» PROBLEM STATEMENT:
For every line that contains the string "linewidth", pull that line out of the material below.

*** INPUT DATA ***

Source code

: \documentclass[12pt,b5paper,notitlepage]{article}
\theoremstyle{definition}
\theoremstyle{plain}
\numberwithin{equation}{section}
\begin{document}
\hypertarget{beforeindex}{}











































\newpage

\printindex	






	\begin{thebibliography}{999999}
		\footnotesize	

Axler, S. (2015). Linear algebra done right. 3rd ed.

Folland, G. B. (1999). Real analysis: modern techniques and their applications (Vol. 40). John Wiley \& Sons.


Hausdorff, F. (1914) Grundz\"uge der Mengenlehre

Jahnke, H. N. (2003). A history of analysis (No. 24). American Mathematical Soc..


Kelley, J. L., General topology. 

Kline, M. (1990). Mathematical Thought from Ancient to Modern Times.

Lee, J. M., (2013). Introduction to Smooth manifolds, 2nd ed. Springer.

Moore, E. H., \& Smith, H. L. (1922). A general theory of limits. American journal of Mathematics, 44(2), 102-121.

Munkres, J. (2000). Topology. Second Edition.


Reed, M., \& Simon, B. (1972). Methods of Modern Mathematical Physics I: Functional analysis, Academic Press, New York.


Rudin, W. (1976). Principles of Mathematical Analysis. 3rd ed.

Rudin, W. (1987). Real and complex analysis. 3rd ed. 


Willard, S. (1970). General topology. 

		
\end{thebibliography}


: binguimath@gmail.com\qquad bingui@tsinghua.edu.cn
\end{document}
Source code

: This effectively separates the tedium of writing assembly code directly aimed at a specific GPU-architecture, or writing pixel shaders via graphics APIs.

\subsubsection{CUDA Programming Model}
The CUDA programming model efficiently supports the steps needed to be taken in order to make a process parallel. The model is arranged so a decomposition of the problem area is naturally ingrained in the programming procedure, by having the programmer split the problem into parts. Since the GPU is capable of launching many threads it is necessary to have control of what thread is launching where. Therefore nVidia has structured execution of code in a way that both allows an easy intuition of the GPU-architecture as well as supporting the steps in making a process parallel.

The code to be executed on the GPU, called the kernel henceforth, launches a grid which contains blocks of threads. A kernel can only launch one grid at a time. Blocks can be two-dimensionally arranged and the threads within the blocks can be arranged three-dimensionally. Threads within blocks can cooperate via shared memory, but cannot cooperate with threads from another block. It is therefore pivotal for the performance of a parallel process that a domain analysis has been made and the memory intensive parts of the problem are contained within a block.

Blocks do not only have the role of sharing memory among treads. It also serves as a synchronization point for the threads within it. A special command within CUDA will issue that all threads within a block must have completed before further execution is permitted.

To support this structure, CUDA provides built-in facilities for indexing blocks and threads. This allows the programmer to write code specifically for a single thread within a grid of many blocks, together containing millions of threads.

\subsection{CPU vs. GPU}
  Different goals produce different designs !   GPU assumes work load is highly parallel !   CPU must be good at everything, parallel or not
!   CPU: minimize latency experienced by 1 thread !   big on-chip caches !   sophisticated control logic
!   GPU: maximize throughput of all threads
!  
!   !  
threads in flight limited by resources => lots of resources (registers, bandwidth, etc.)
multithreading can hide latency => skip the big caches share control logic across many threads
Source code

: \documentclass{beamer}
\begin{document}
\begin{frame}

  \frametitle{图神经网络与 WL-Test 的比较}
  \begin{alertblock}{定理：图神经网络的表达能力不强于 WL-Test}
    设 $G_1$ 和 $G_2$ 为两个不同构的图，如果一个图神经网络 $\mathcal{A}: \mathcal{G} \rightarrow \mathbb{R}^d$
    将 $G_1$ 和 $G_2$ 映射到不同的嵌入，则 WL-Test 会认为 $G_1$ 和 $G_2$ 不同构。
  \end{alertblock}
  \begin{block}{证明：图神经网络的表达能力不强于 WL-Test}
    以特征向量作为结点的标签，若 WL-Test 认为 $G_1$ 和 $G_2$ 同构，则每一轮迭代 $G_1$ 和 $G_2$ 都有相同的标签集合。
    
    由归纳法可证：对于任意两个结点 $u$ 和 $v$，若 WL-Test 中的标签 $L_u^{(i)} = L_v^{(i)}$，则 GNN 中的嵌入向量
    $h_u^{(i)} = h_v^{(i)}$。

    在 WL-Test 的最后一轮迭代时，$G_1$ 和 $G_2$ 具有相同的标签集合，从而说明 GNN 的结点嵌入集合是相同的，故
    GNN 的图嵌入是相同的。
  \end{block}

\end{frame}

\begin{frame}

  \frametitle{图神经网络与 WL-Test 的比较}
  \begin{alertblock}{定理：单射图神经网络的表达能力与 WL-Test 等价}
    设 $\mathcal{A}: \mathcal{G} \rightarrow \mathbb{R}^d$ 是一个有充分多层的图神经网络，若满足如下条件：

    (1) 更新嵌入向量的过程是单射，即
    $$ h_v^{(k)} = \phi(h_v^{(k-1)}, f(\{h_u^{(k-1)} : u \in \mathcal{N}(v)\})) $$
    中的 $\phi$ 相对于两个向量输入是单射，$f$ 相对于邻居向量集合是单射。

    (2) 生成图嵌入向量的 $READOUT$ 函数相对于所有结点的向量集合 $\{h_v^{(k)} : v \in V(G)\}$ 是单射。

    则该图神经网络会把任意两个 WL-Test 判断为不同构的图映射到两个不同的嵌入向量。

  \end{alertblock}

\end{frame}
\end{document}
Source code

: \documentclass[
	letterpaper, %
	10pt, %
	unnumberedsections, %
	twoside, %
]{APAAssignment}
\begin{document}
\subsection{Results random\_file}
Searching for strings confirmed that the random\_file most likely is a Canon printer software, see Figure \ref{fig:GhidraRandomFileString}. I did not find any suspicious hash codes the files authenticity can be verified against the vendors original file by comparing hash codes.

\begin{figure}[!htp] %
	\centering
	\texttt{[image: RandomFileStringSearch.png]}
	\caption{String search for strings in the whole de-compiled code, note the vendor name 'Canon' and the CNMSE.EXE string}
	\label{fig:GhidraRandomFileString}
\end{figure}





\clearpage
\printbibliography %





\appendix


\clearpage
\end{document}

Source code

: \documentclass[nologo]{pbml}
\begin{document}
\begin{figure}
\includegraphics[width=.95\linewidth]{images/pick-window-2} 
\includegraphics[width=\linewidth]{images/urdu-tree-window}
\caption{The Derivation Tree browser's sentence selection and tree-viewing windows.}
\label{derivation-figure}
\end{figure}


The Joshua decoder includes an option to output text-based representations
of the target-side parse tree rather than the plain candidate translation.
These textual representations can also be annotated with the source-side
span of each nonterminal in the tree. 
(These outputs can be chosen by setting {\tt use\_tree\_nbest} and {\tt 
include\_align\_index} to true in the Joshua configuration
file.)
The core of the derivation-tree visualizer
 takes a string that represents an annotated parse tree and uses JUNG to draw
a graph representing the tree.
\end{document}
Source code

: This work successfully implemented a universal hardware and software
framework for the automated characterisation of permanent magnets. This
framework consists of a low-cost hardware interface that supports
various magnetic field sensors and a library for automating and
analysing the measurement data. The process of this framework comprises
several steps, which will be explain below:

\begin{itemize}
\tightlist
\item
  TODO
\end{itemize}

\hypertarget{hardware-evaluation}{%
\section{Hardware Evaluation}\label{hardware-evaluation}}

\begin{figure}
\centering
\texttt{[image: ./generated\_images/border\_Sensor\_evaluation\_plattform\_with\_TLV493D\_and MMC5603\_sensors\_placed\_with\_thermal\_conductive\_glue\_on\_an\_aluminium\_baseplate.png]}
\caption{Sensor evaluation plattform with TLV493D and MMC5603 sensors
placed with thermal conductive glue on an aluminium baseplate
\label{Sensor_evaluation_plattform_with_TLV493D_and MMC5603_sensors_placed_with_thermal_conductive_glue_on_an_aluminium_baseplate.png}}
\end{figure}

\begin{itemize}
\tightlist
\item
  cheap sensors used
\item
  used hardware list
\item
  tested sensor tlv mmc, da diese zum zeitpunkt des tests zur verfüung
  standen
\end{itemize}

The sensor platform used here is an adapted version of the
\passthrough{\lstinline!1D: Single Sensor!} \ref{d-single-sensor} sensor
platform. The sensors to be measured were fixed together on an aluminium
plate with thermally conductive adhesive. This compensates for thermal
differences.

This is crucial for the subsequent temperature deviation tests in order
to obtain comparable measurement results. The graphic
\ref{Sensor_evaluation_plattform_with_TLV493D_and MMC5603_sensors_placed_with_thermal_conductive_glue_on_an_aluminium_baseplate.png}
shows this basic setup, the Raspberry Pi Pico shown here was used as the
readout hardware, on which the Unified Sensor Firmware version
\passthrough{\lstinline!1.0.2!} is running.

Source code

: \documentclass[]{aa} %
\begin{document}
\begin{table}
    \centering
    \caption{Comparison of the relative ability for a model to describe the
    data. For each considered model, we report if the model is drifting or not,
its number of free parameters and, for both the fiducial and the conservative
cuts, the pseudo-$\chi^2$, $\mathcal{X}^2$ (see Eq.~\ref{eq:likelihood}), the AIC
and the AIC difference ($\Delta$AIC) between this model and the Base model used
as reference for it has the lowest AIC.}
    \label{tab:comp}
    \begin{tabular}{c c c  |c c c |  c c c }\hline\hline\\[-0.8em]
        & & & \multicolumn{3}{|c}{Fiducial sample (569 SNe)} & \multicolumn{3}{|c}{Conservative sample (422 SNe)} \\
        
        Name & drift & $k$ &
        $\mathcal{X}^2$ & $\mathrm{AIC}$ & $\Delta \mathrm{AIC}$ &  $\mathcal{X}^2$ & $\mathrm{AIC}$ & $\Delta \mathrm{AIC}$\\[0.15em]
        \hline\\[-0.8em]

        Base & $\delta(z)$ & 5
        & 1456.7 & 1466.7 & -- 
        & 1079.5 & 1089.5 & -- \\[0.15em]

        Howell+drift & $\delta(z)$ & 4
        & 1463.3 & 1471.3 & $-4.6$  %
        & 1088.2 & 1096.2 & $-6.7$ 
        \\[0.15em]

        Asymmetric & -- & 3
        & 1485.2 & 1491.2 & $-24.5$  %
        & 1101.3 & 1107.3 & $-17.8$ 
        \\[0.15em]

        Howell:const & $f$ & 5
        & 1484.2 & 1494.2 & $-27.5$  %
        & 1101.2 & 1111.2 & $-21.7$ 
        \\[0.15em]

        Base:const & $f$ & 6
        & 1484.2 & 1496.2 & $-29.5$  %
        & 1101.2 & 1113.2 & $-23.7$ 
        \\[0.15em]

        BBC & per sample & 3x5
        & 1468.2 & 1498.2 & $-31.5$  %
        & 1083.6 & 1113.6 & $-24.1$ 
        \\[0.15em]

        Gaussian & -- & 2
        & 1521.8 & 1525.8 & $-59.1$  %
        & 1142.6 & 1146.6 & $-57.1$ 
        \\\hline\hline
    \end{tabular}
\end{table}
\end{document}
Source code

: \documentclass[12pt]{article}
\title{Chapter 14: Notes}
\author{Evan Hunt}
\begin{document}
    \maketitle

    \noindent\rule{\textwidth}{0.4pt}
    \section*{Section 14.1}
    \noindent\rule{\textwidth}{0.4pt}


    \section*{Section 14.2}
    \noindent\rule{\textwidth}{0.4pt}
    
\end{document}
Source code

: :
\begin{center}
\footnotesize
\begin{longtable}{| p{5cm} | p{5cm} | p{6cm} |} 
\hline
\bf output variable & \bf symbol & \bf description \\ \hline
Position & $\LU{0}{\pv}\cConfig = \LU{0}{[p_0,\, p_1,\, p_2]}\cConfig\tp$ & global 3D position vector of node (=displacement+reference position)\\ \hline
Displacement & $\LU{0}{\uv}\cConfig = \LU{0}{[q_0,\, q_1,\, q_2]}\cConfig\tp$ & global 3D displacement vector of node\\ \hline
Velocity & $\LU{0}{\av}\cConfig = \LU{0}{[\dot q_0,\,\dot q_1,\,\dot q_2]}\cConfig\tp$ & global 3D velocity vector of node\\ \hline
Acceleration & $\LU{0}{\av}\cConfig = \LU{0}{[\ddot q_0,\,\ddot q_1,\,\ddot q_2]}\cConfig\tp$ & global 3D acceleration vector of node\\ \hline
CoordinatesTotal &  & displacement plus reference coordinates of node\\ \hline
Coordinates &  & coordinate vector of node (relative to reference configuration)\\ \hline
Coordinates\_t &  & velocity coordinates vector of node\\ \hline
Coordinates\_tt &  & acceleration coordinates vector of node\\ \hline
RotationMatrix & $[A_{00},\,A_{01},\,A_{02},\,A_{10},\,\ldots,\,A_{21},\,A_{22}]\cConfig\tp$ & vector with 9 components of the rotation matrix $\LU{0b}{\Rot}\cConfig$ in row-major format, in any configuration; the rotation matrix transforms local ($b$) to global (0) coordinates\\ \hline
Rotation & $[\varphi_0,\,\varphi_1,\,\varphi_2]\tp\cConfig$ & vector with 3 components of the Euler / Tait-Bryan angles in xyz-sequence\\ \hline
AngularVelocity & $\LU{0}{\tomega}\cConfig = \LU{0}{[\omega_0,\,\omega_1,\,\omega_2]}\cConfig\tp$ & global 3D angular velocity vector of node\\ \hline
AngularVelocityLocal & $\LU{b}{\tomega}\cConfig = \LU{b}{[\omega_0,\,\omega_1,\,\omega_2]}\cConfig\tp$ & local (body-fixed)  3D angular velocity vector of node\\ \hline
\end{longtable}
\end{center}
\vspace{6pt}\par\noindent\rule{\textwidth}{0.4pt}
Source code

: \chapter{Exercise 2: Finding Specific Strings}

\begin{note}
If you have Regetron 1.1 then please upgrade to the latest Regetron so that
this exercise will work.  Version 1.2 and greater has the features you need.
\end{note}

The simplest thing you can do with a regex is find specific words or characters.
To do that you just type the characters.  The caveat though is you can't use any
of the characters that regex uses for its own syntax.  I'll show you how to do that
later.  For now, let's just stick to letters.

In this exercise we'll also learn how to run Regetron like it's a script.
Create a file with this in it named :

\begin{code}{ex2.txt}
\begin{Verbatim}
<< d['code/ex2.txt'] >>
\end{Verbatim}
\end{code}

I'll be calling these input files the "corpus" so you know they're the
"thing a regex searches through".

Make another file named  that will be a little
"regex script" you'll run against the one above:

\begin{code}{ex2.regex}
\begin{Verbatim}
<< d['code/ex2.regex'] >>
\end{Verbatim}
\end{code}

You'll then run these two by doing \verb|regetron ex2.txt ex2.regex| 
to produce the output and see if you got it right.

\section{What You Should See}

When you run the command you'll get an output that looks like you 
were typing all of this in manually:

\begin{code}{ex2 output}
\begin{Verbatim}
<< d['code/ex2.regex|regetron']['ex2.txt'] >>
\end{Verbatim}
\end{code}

*** End of INPUT DATA ***

» ANSWER BOX:
\includegraphics[width=.95\linewidth]{images/pick-window-2} 
\includegraphics[width=\linewidth]{images/urdu-tree-window}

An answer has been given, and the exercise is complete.